The wall 10 further includes an elongate slot 20 extending partly inwardly along the transverse T-axis from the second side 18 toward the first side 16 and longitudinally along a longitudinal axis L disposed perpendicularly to both the transverse T-axis and the axial A-axis. The slot 20 has a transverse width T_s, axial width A_s. and longitudinal length L_s which are conventionally determined for each design application. The slot 20 also has a longitudinally extending inlet 22 at one transverse end thereof and a longitudinally extending outlet 24 at an opposite end thereof at the second side 18.

The wall 10 further includes a plurality of longitudinally spaced apart metering holes 26 extending partly inwardly from the first side 16 toward the second side 18, and disposed in flow communication with the slot 20 for channeling thereto the first fluid 12. In this exemplary embodiment, the holes 26 are cylindrical and have a diameter D_h and a length L_h which are conventionally selected for each design application for channeling the first fluid 12 into the slot 20. Each hole 26 includes an inlet 28 on the first side 16, and an outlet 30 at its opposite end for discharging the first fluid 12 into the slot inlet 22.

In accordance with one embodiment of the present invention and as shown in FIGS. 1-3, each of the holes 26 is inclined at a compound angle relative to the axial A-axis both vertically in a plane containing the L-axis, and horizontally in a plane containing the A- and T-axes for improving the film cooling effectiveness of the slot 20 and holes 26 combination. More specifically, the centerline of each hole 26 is inclined in one direction at an acute angle B relative to the axial A-axis (see FIG. 3) in the longitudinal plane extending upwardly through the center of the slot 20 for discharging the first fluid 12 obliquely into the slot 20 instead of solely axially therethrough for increasing the flowpath of travel of the first fluid 12 therein which, in turn, increases pressure losses therein for reducing velocity thereof and reducing the film blowing ratio of the first fluid 12 relative to the second fluid 14. Since the compound angle of the holes 26 discharges the first fluid 12 obliquely, i.e., at the angle B, into the slot 20, the first fluid 12 is more evenly spread within the slot 20 and, therefore, allows fewer hales 26 to be used as compared to solely axially inclined holes in the horizontal plane without inclination in the vertical plane. The second portion of the compound angle inclination of the holes 26 is an acute angle C relative to the axial A-axis in the horizontal plane containing both the A-axis and the T-axis (see FIG. 2) for discharging the first fluid 12 into the slot 20 for discharge therefrom at an acute, or shallow, first discharge angle D₁ from the slot 20 along the second side 18 into the second fluid 14 for film cooling the second side 18.
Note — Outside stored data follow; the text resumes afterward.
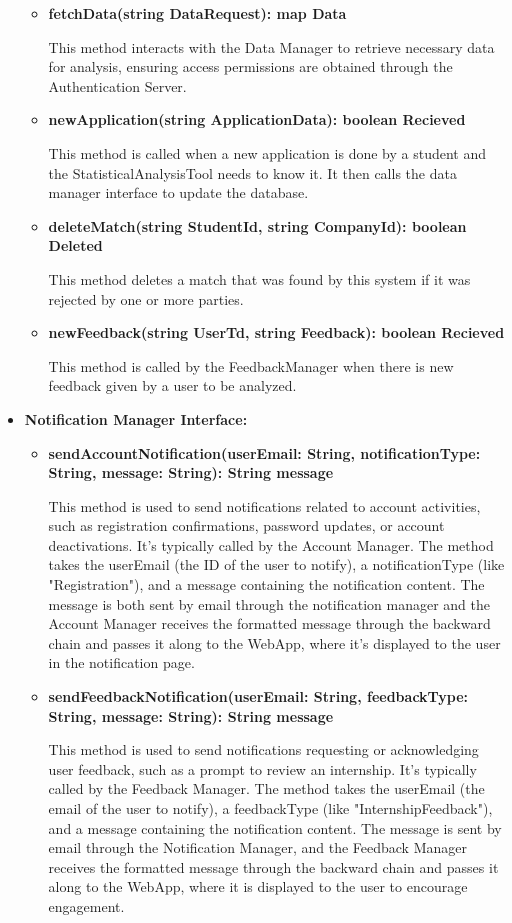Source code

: \begin{itemize}
\begin{itemize}
    \item \textbf{fetchData(string DataRequest): map Data} 

    This method interacts with the Data Manager to retrieve necessary data for analysis, ensuring access permissions are obtained through the Authentication Server.

    \item \textbf{newApplication(string ApplicationData): boolean Recieved}

    This method is called when a new application is done by a student and the StatisticalAnalysisTool needs to know it. It then calls the data manager interface to update the database.

    \item \textbf{deleteMatch(string StudentId, string CompanyId): boolean Deleted}

    This method deletes a match that was found by this system if it was rejected by one or more parties.

    \item \textbf{newFeedback(string UserTd, string Feedback): boolean Recieved}

    This method is called by the FeedbackManager when there is new feedback given by a user to be analyzed. 
    \end{itemize}


\item \textbf{Notification Manager Interface:}
\begin{itemize}
    \item \textbf{sendAccountNotification(userEmail: String, notificationType: String, message: String): String message}

    This method is used to send notifications related to account activities, such as registration confirmations, password updates, or account deactivations. It’s typically called by the Account Manager.
    The method takes the userEmail (the ID of the user to notify), a notificationType (like "Registration"), and a message containing the notification content. The message is both sent by email through the notification manager and the Account Manager receives the formatted message through the backward chain and passes it along to the WebApp, where it’s displayed to the user in the notification page.
    \item \textbf{sendFeedbackNotification(userEmail: String, feedbackType: String, message: String): String message
}

    This method is used to send notifications requesting or acknowledging user feedback, such as a prompt to review an internship. It’s typically called by the Feedback Manager.
    The method takes the userEmail (the email of the user to notify), a feedbackType (like "InternshipFeedback"), and a message containing the notification content. The message is sent by email through the Notification Manager, and the Feedback Manager receives the formatted message through the backward chain and passes it along to the WebApp, where it is displayed to the user to encourage engagement.


\end{itemize}
\end{itemize}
The compound angles B and C of the holes 26 are shown in more particularity in FIGS. 2 and 3 wherein FIG. 2 is a section of the wall 10 in the horizontal plane containing both the A and T axes, and FIG. 3 is a section of the wall 10 in a longitudinal plane containing the L-axis. The holes 26 are inclined relative to both the L-axis (i.e. 90°-B) and the A-axis (i.e. angle C) so that the first fluid 12 is channeled through the holes 26 for discharge from the slot 20 at the shallow first discharge angle D₁ relative to the A-axis and the wall second side 18. In this preferred embodiment, the slot 20, as best shown in FIG. 2, is generally coextensive with the holes 26 and is nominally inclined at the first discharge angle D₁, with the first discharge angle D₁ being equal to the inclination angle C of the holes 26. The wall first and second sides 16, 18 are generally parallel to each other in this exemplary embodiment and may be straight, as shown, or curved to match the particular design application.
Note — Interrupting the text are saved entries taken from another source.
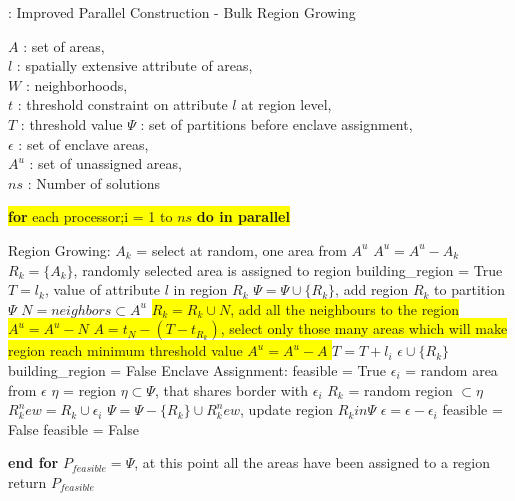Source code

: \documentclass[conference]{IEEEtran}
\begin{document}
\begin{algorithm}
\renewcommand{\thealgorithm}{}
\scriptsize
\caption{: Improved Parallel Construction - Bulk Region Growing~\cite{r1}}
$A$ : set of areas,\\
$l$ : spatially extensive attribute of areas,\\
$W$ : neighborhoods,\\
$t$ : threshold constraint on attribute $l$ at region level,\\
$T$ : threshold value
$\Psi$ : set of partitions before enclave assignment,\\
$\epsilon$ : set of enclave areas,\\
$A^u$ : set of unassigned areas,\\
$ns$ : Number of solutions\\
\begin{algorithmic}
\vbox{\colorbox{yellow}{\vbox{\STATE \textbf{for} each processor;i = 1 to $ns$ \textbf{do in parallel}}}} 
\begin{ALC@g}
	\STATE Region Growing:
		\STATE $A_k$ = select at random, one area from $A^u$
		\STATE $A^u = A^u - A_k$
		\STATE $R_k = \{A_k\}$, randomly selected area is assigned to region
		\STATE building\_region = True
		\STATE $T = l_k$, value of attribute $l$ in region $R_k$
				\STATE $\Psi = \Psi \cup \{R_k\}$, add region $R_k$ to partition $\Psi$
			\ELSE
				\STATE $N = neighbors \subset A^u$%
					\vbox{\colorbox{yellow}{\vbox{
						\STATE $R_k = R_k \cup N$, add all the neighbours to the region 
						\STATE $A^u = A^u - N$
					\ELSE
						\STATE $A = t_N - (T - t_{R_k})$, select only those many areas which will make region reach minimum threshold value
						\STATE $A^u = A^u - A$
					\ENDIF}}}
					\STATE $T = T + l_i$
				\ELSE
					\STATE $\epsilon \cup \{R_k\}$
					\STATE building\_region = False
				\ENDIF
			\ENDIF
		\ENDWHILE
	\ENDWHILE
	\STATE Enclave Assignment:
		\STATE feasible = True
			\STATE $\epsilon_i$ = random area from $\epsilon$
			\STATE $\eta$ = region $\eta \subset \Psi $, that shares border with $\epsilon_i$
				\STATE $R_k$ = random region $\subset \eta$
				\STATE $R_k^new = R_k \cup \epsilon_i$
				\STATE $\Psi = \Psi - \{R_k\} \cup R_k^new$, update region $R_k in \Psi$
				\STATE $\epsilon = \epsilon - \epsilon_i$
			\ELSE
				\STATE feasible = False
			\ENDIF
		\ENDWHILE
	\ELSE
		\STATE feasible = False
	\ENDIF
\end{ALC@g}
\STATE \textbf{end for}
\STATE $P_{feasible} = \Psi$, at this point all the areas have been assigned to a region
\STATE return $P_{feasible}$
\end{algorithmic}
\end{algorithm}
\end{document}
Referring again to FIG. 1, the slot 20 is defined by a preferably flat, forward, or upstream, surface 32 and an aft, or downstream, surface 34 spaced axially downstream therefrom and substantially parallel thereto. As shown in FIG. 2, the slot forward and aft surfaces 32, 34 are also preferably parallel and coextensive with the opposing surfaces defining the holes 26 and provide a generally constant flowpath width, i.e. the axial width A_s of the slot 20. In this way, the slot 20 allows diffusion of the first fluid 12 along the longitudinal L-axis as it is discharged from the holes 26.

In order to add additional diffusion in another plane besides the longitudinal plane to further reduce the velocity of the first fluid 12, the slot aft surface 34 includes a plurality of longitudinally spaced apart grooves 86 as shown in FIGS. 1-3 which extend from the holes 26 all the way to the wall second side 18. As shown in FIG. 2, the slot aft surface 34 is disposed at the acute first discharge angle D₁ relative to the A-axis and the wall second side 18 at the slot 20, and each of the grooves 36 has a preferably flat base 38 disposed at an acute second discharge angle D₂ relative to the A-axis and the wall second side 18, with the second discharge angle D₂ being shallower, or less than, the first discharge angle D₁. In this way, as the first fluid 12 flows from the holes 26 it is not only diffused along the longitudinal L-axis but additional diffusion occurs due to the added grooves 36 which provide increased flow area relative to the slot aft surface 34.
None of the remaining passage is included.